> **Exercise objective**:
Note each line of the entries that includes "project". Then copy those lines.

> **Input**:
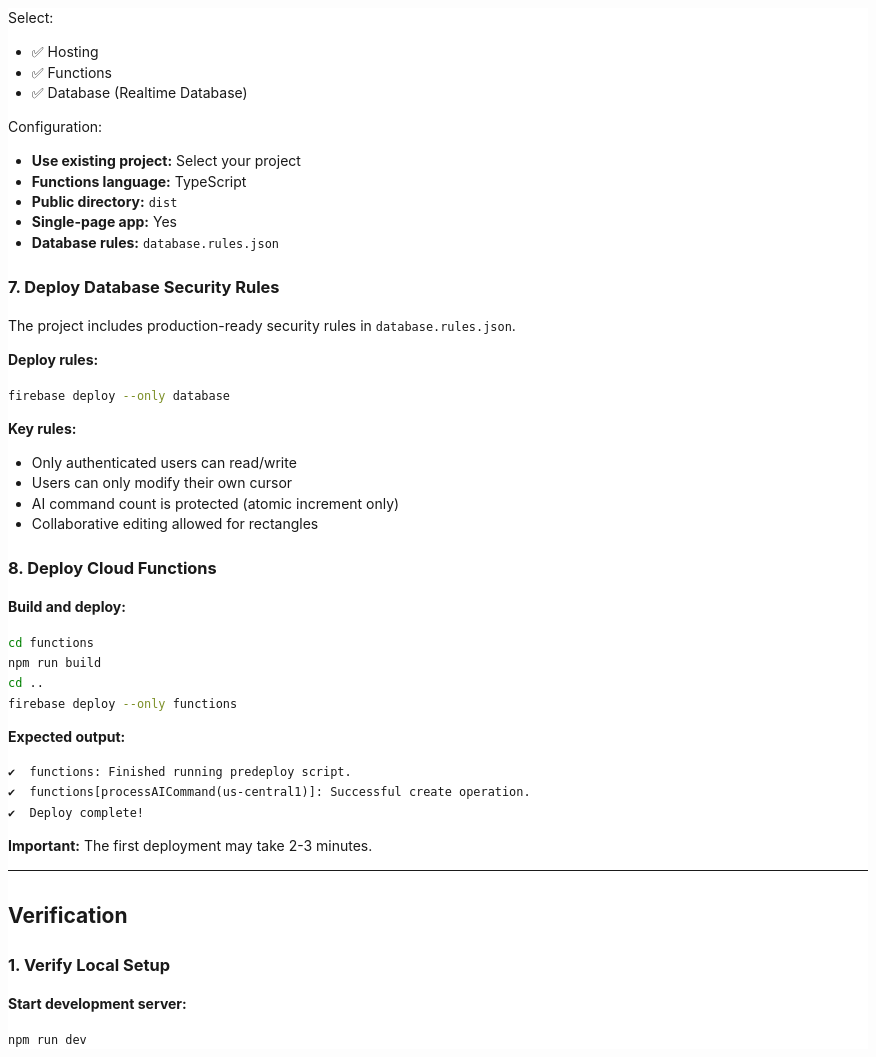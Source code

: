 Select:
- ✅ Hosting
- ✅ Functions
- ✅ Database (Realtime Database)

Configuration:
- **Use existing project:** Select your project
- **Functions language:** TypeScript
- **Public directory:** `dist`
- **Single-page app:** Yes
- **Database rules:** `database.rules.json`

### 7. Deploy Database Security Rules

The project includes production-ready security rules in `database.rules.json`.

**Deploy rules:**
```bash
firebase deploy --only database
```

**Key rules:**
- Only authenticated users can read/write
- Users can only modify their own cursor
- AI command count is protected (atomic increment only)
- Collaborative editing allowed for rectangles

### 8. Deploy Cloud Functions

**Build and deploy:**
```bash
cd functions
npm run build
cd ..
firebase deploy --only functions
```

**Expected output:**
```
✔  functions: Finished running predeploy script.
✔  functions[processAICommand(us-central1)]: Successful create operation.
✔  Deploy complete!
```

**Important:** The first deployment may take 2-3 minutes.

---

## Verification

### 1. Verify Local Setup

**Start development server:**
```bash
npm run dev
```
---
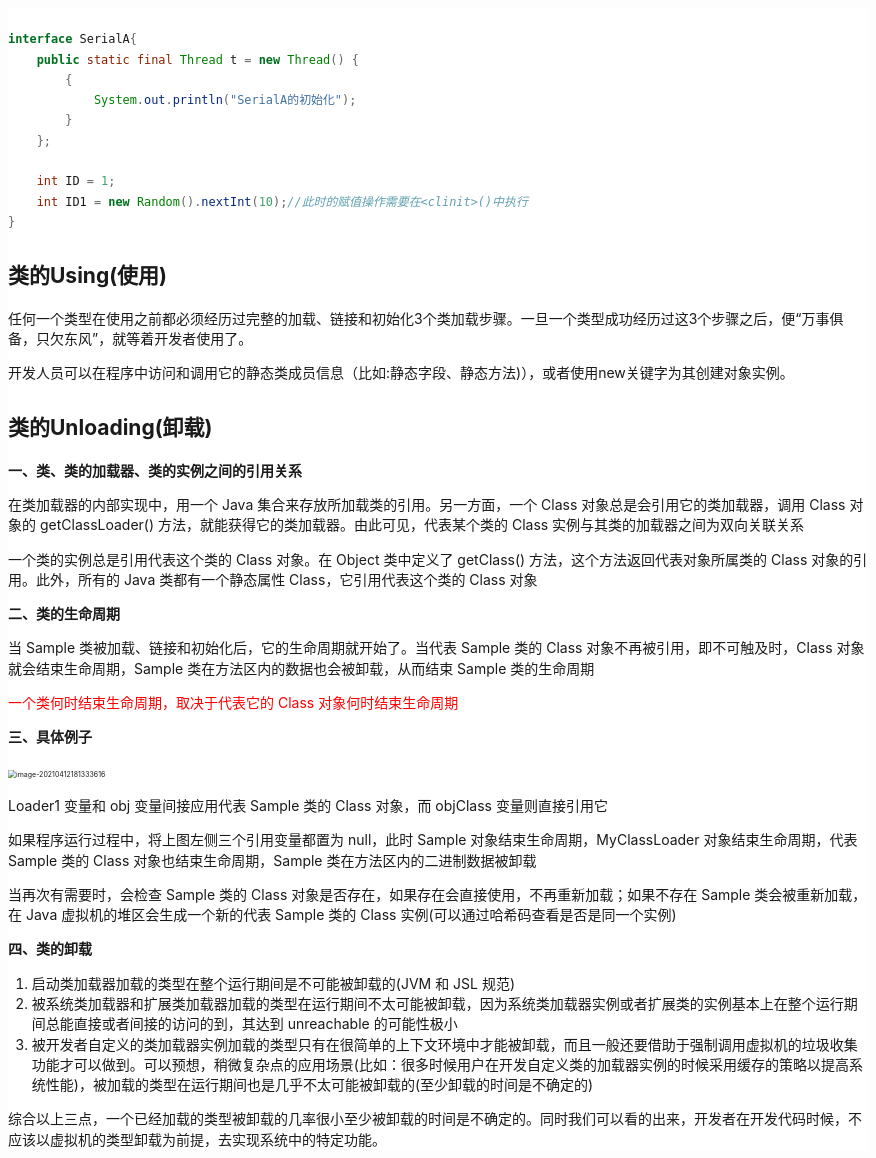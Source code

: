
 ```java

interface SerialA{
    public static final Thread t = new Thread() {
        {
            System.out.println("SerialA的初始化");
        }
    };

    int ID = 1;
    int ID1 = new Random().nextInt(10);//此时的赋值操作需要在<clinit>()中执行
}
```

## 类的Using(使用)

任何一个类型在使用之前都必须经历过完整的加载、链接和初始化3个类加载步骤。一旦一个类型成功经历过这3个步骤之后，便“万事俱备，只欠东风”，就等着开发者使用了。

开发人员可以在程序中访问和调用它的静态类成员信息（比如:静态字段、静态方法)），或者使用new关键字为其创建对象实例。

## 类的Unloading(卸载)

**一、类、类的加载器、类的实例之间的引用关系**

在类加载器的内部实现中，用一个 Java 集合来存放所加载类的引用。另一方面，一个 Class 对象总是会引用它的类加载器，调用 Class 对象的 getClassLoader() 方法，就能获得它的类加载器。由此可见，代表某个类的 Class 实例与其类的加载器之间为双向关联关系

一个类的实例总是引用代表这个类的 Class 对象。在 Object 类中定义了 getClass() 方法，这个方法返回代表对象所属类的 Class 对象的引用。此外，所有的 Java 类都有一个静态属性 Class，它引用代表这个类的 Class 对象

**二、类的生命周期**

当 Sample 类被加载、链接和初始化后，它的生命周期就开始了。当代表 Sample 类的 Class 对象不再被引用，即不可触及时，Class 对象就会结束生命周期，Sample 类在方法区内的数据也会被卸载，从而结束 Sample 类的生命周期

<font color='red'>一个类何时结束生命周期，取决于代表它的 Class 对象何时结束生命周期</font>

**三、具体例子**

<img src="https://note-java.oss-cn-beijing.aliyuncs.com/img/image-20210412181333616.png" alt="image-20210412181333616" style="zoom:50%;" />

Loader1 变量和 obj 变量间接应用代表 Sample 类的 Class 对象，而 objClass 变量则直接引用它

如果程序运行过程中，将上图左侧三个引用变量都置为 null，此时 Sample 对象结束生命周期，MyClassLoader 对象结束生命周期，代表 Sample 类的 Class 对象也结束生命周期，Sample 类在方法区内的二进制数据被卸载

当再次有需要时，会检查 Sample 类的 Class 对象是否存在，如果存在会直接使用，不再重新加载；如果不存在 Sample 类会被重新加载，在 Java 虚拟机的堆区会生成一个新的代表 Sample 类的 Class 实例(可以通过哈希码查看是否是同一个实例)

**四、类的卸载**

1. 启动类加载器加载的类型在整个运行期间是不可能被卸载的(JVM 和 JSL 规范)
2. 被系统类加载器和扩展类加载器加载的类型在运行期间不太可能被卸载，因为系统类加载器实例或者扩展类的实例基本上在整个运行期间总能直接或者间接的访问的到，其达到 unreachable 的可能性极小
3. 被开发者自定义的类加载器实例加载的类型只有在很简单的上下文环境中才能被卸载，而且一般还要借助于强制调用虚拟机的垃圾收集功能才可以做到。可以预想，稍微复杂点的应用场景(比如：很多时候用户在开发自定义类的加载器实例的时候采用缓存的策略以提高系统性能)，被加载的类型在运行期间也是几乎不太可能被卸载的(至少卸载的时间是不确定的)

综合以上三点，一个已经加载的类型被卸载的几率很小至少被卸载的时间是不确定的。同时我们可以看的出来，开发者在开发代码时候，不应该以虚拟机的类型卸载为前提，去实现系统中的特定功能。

> **Task result**:
- **Use existing project:** Select your project
The project includes production-ready security rules in `database.rules.json`.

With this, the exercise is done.